AutoML vs HPO vs CASH: what is the difference?

AutoML vs HPO vs CASH: what is the difference?

First Published in Towards Data Science


Automated Machine Learning, or AutoML for short, is on the rise. More and more commercial products appear on the market, academic tools, and public, open source AutoML libraries. As with every new technology that is new, unclear, and nebulously defined, AutoML is misunderstood. On one end, there are grandiose claims that it will send data analysts home, and on the other end, extreme statements that it automates only the trivial part of the analysis. This is because different people give different definitions to AutoML. Let us examine them.

The vision of (predictive) AutoML: What exactly is AutoML? Wikipedia* defines it as the automation of the machine learning process end-to-end. But isn’t machine learning automated already? I have a dataset, I run a learning algorithm (e.g., Random Forest, SVM) with the default hyper-parameter values, and boom, I have a model instance. That was automatic, wasn’t it? So, what is the fuss all about?
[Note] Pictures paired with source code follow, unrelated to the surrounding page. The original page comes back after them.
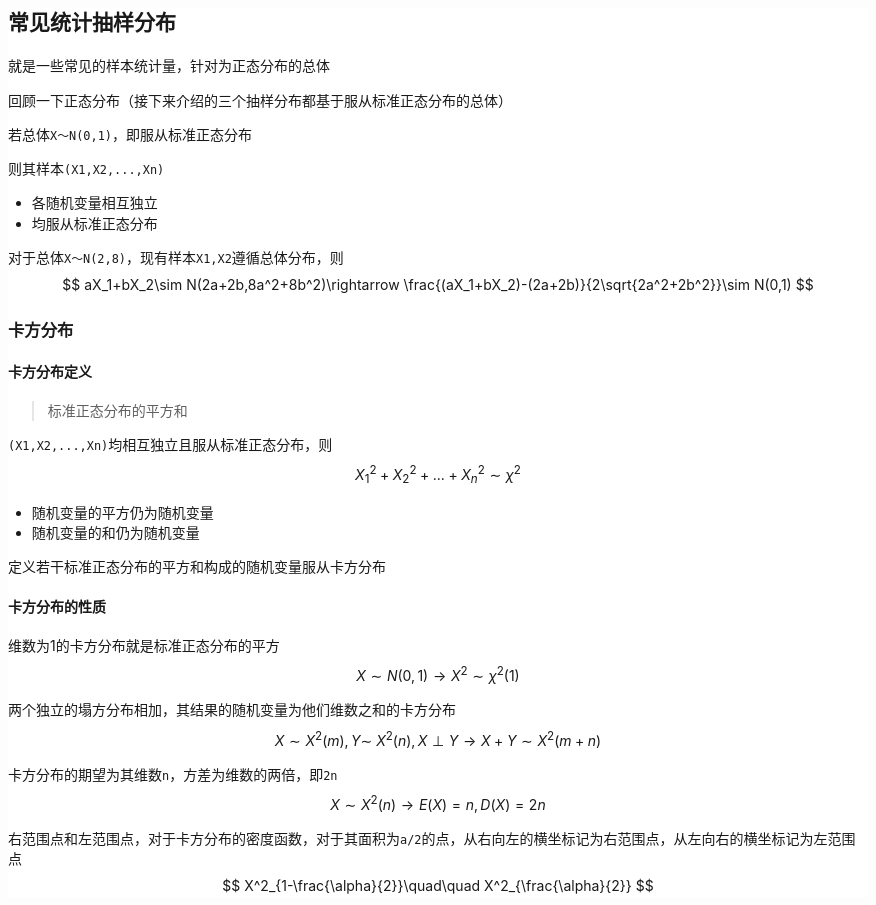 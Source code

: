 ## 常见统计抽样分布

就是一些常见的样本统计量，针对为正态分布的总体

回顾一下正态分布（接下来介绍的三个抽样分布都基于服从标准正态分布的总体）

若总体`X～N(0,1)`，即服从标准正态分布

则其样本`(X1,X2,...,Xn)`

- 各随机变量相互独立
- 均服从标准正态分布

对于总体`X～N(2,8)`，现有样本`X1,X2`遵循总体分布，则
$$
aX_1+bX_2\sim N(2a+2b,8a^2+8b^2)\rightarrow
\frac{(aX_1+bX_2)-(2a+2b)}{2\sqrt{2a^2+2b^2}}\sim N(0,1)
$$

### 卡方分布

#### 卡方分布定义

> 标准正态分布的平方和

`(X1,X2,...,Xn)`均相互独立且服从标准正态分布，则
$$
X_1^2+X_2^2+...+X_n^2 \sim\chi^2
$$

- 随机变量的平方仍为随机变量
- 随机变量的和仍为随机变量

定义若干标准正态分布的平方和构成的随机变量服从卡方分布

#### 卡方分布的性质

维数为1的卡方分布就是标准正态分布的平方
$$
X\sim N(0,1)\rightarrow X^2\sim\chi^2(1)
$$

两个独立的塌方分布相加，其结果的随机变量为他们维数之和的卡方分布
$$
X\sim X^2(m),Y\sim\ X^2(n),X\perp Y\rightarrow X+Y\sim X^2(m+n)
$$

卡方分布的期望为其维数`n`，方差为维数的两倍，即`2n`
$$
X\sim X^2(n)\rightarrow E(X)=n,D(X)=2n
$$

右范围点和左范围点，对于卡方分布的密度函数，对于其面积为`a/2`的点，从右向左的横坐标记为右范围点，从左向右的横坐标记为左范围点
$$
X^2_{1-\frac{\alpha}{2}}\quad\quad X^2_{\frac{\alpha}{2}}
$$
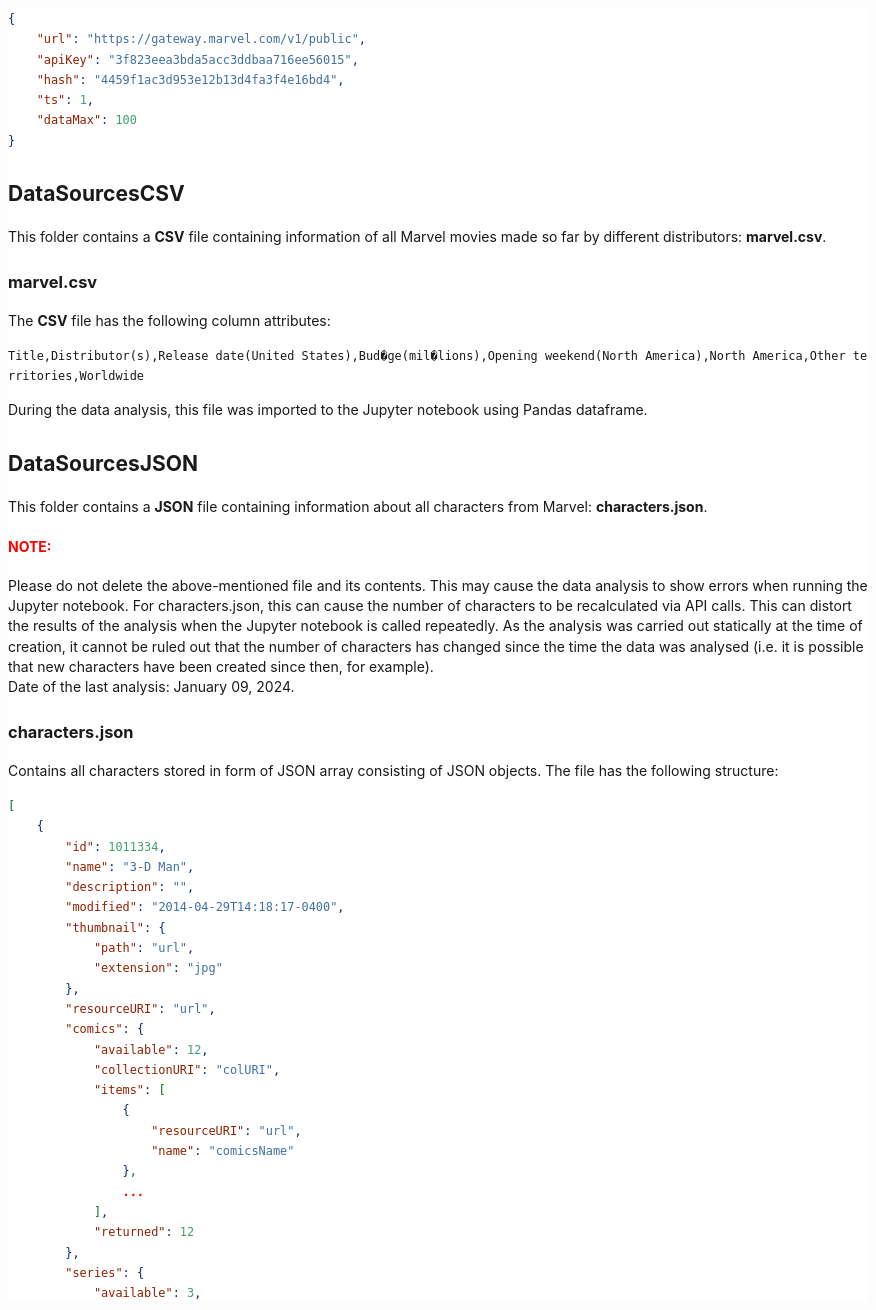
 ```json
{
    "url": "https://gateway.marvel.com/v1/public",
    "apiKey": "3f823eea3bda5acc3ddbaa716ee56015",
    "hash": "4459f1ac3d953e12b13d4fa3f4e16bd4",
    "ts": 1,
    "dataMax": 100
}
```

## DataSourcesCSV
This folder contains a **CSV** file containing information of all Marvel movies made so far by different distributors: **marvel.csv**.

### <a name="csv-file-header"></a>marvel.csv
The **CSV** file has the following column attributes:
```
Title,Distributor(s),Release date(United States),Bud�ge(mil�lions),Opening weekend(North America),North America,Other territories,Worldwide
```
During the data analysis, this file was imported to the Jupyter notebook using Pandas dataframe.

## DataSourcesJSON
This folder contains a **JSON** file containing information about all characters from Marvel: **characters.json**.
<h4 style="color:red"> NOTE: </h4> Please do not delete the above-mentioned file and its contents. This may cause the data analysis to show errors when running the Jupyter notebook. For characters.json, this can cause the number of characters to be recalculated via API calls.
This can distort the results of the analysis when the Jupyter notebook is called repeatedly.
As the analysis was carried out statically at the time of creation, it cannot be ruled out that the number of characters has changed since the time the data was analysed (i.e. it is possible that new characters have been created since then, for example). <br/>
Date of the last analysis: January 09, 2024. 

### characters.json
Contains all characters stored in form of JSON array consisting of JSON objects.
The file has the following structure:
```json
[
    {
        "id": 1011334,
        "name": "3-D Man",
        "description": "",
        "modified": "2014-04-29T14:18:17-0400",
        "thumbnail": {
            "path": "url",
            "extension": "jpg"
        },
        "resourceURI": "url",
        "comics": {
            "available": 12,
            "collectionURI": "colURI",
            "items": [
                {
                    "resourceURI": "url",
                    "name": "comicsName"
                },
                ...
            ],
            "returned": 12
        },
        "series": {
            "available": 3,
```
The goal of AutoML is to gradually replace more and more functionalities that a human expert analyst would provide. These go way beyond just delivering a predictive model. A good data scientist would provide you with graphs, visuals, interpretations, insight, and suggestions. They would determine not only the appropriate classification algorithms to try, but also specialized preprocessing for your data types, try various representations for the data or the ML task, and apply feature extraction methods. And it does not stop there. After the model is in production, the data analyst needs to keep monitoring the sanity of the predictions in case of a data statistical distribution drift. If that is the case an alarm needs to be flagged and retraining of the model needs to take place. Most importantly, a good analyst will help you with making optimal decisions based on your model, like what is the optimal classification threshold when you apply the model, and which are the factors (features, variables) that may affect your subscribers’ behavior. That is what AutoML should be all about. AutoML is the end goal, but we are not fully there just yet.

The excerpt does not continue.